* _TASK INSTRUCTIONS_: From the listing below, extract each line containing the string "Print".

* _INPUT FOR THIS TASK_:
######

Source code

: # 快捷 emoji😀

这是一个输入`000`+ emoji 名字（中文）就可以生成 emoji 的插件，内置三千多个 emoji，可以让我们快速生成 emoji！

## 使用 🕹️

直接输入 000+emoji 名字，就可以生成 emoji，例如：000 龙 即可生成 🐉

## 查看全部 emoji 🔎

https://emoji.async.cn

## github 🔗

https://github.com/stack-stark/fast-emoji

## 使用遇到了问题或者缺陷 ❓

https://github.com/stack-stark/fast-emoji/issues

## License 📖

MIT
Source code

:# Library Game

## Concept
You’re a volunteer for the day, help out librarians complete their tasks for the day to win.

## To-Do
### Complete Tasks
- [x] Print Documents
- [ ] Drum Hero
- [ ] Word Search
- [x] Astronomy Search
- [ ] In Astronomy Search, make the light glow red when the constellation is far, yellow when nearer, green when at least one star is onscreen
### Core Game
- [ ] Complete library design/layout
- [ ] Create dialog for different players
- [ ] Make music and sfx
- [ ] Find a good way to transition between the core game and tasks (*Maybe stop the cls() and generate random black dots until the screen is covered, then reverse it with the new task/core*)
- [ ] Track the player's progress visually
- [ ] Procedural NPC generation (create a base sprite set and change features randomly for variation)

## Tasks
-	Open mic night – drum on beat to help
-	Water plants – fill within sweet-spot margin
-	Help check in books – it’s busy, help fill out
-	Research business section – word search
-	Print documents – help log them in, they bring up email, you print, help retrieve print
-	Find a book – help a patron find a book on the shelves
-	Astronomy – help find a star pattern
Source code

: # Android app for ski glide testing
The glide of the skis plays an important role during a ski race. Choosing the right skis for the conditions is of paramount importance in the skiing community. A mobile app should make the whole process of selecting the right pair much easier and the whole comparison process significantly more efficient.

######

* _YOUR SOLUTION_:
- [x] Print Documents
-	Print documents – help log them in, they bring up email, you print, help retrieve print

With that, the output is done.